Rappelons que la France compte 4 millions d'entreprises, dont 3 à 4 % seulement emploient plus de 10 personnes. 590 000 se sont créées en 2017, dont la moitié d'auto-entrepreneurs. 50 % des entreprises disparaissent dans les 5 ans de leur création et on déplore 55 000 entreprises en défaillance par an. Ce taux de défaillance pourrait être nettement réduit, en agissant à trois niveaux. D'abord en s'organisant en amont avec la mise en place d'indicateurs clé qui permettent de suivre de près l'activité et d'anticiper les difficultés. Ensuite, en en parlant le plus rapidement possible à ses conseils. En effet, souvent le chef d'entreprise veut s'en sortir seul et « grille toutes ses cartouches » sans véritable stratégie. Et enfin, en faisant intervenir de véritables spécialistes des entreprises en difficulté.

> Les signaux d'alerte

Un divorce, une baisse de forme engendrant quelques mois de flottement et le chef d'entreprise passe de l'autre côté du miroir. Les événements suivants doivent l'alerter sur de probables difficultés à venir :

- maladie, divorce du dirigeant,
- départ d'un homme clé,
- perte d'un gros client. Dans 25 % des cas, les difficultés surviennent parce qu'un des principaux clients de l'entreprise n'a pas payé. Or rares sont les entreprises qui ont 6 mois ou 1 an de trésorerie...,
- non renouvellement d'un concours bancaire,
- obsolescence technologique (transition numérique, cybercriminalité),
- fraude,
- changement de règlementation.

> Une législation en perpétuelle évolution

Depuis 1967, la législation relative au traitement des entreprises en difficulté a beaucoup évolué. C'est un droit qui se forge en continu. Aujourd'hui, le corpus législatif est adapté et des possibilités existent. Pourtant, les taux d'échec sont importants : 2/3 des redressements judiciaires finissent en liquidation judiciaire et près de 7/10 des procédures ouvertes sont des liquidations judiciaires.
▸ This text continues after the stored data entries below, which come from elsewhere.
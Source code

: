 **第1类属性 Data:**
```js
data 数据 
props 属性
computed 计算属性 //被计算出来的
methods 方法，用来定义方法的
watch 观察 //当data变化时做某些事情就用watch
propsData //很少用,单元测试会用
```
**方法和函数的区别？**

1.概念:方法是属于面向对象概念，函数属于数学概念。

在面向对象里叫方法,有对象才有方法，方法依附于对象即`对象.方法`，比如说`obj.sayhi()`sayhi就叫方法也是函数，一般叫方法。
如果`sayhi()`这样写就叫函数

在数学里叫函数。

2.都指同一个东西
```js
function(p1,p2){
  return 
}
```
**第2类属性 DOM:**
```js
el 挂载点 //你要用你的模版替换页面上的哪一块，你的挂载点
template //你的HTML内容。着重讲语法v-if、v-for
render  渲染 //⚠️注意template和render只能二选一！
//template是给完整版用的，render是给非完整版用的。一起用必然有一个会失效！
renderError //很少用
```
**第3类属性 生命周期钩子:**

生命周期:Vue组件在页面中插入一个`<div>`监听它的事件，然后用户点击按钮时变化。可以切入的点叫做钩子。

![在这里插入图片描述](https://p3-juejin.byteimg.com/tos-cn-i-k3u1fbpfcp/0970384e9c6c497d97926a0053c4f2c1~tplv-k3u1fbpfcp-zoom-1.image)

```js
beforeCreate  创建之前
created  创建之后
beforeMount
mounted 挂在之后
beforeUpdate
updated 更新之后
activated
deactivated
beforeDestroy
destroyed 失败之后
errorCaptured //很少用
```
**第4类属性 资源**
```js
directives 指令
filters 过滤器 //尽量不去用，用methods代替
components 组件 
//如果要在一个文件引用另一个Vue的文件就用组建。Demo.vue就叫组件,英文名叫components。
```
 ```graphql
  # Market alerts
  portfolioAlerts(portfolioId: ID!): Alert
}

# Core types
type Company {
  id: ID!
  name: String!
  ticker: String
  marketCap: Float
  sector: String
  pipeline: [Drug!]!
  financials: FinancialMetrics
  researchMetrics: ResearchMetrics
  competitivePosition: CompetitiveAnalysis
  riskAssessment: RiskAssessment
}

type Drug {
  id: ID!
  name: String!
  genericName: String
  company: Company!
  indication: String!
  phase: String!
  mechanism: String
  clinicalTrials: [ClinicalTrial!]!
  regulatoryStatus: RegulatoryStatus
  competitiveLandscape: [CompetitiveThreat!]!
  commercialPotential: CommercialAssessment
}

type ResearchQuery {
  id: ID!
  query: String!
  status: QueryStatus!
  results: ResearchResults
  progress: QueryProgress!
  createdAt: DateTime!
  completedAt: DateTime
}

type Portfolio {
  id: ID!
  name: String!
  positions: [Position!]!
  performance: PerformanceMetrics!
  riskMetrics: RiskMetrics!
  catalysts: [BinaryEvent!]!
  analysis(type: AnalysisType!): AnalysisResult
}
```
> Les enjeux : agir vite et bien

La prévention et la réactivité sont les maîtres mots de la réussite, pour identifier et mettre en œuvre rapidement la bonne solution. Dans la pratique, le chef d'entreprise a déjà essayé de s'en sortir seul, avant de faire appel à des conseils, et au détriment de la procédure judiciaire. Ceux-ci devront identifier la bonne solution en dérogeant aux règles de la vie normale des affaires. Une autre réalité doit impérativement être prise en compte pour que l'entreprise ait une chance de sortir de ses difficultés : le temps judiciaire n'est pas du tout le même que le temps économique.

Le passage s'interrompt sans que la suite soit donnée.